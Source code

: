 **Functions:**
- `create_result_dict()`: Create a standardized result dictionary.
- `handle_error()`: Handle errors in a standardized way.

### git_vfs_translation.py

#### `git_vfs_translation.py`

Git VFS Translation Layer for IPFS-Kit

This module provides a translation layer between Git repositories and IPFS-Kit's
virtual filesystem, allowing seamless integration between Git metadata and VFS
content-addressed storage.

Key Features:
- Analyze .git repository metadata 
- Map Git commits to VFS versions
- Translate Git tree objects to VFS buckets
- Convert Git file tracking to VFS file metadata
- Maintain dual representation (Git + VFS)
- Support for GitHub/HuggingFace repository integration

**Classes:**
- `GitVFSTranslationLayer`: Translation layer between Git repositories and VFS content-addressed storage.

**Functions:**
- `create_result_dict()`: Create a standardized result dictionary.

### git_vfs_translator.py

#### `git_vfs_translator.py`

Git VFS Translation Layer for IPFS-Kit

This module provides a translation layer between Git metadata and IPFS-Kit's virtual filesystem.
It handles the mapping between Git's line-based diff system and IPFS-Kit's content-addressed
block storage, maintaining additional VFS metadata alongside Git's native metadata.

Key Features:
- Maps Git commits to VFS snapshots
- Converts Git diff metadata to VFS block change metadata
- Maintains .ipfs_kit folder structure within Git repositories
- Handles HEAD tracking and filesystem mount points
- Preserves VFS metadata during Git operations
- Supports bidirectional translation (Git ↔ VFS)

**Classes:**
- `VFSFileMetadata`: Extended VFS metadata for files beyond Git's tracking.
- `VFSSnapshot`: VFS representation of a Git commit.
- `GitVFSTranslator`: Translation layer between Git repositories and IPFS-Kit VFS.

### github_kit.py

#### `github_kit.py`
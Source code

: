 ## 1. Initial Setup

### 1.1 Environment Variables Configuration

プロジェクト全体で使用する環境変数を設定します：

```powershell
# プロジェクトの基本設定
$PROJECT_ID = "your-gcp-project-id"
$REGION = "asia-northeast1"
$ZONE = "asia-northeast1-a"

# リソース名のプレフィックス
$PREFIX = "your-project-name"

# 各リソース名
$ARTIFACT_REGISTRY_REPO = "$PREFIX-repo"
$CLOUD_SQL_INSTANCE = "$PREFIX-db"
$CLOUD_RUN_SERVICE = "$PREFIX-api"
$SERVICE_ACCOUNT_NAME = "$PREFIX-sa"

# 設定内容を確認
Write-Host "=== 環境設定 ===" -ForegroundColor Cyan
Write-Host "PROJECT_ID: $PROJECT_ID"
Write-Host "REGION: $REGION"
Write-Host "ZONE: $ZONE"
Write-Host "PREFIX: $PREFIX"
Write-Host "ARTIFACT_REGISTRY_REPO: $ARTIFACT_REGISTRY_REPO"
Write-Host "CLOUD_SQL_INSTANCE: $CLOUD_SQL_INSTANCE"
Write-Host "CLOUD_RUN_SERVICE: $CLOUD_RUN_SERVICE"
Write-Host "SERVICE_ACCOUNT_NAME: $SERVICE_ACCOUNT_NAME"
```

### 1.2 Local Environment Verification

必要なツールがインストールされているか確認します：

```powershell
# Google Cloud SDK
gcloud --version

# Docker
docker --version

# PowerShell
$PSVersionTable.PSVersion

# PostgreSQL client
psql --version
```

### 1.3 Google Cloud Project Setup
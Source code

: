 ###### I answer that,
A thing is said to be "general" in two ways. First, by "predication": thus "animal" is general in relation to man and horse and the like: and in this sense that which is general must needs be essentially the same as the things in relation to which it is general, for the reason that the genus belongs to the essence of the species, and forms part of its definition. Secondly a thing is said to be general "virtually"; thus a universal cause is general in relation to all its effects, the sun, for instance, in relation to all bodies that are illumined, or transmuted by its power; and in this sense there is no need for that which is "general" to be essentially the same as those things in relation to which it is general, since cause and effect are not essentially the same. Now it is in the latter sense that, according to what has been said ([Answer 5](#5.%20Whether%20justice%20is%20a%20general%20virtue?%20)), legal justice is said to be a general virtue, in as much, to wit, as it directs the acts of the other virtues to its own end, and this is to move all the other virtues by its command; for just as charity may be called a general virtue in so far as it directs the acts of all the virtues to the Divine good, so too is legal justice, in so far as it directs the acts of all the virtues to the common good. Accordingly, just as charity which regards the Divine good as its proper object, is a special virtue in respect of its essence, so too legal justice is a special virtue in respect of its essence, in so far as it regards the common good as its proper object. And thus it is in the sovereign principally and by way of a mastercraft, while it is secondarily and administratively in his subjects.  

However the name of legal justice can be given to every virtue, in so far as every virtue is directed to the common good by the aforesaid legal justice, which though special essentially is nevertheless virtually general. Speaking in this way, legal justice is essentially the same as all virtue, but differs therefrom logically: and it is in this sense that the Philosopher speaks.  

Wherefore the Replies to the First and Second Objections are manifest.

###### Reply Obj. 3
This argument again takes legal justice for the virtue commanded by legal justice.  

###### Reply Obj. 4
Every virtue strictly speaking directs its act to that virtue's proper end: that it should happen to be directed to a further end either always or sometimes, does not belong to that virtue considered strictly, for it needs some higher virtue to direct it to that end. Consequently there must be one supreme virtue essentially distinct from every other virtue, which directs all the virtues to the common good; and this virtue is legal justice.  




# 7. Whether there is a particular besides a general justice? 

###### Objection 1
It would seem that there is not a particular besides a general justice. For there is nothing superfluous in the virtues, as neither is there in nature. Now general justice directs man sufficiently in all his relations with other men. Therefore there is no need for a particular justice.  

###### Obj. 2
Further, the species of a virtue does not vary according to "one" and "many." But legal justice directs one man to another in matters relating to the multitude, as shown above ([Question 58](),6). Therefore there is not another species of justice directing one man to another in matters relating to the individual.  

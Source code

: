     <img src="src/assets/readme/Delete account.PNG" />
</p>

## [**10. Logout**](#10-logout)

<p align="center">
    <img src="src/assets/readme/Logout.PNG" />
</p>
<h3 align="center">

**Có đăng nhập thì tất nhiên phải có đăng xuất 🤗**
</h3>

## WORK TO BE COMPLETED
Begin with the line above that has "### 1.3 Google Cloud Project Setup" and continue through the line that has "###### I answer", setting each one down exactly. Stop there.

## RESPONSE
### 1.3 Google Cloud Project Setup
Source code

: ###### I answer that,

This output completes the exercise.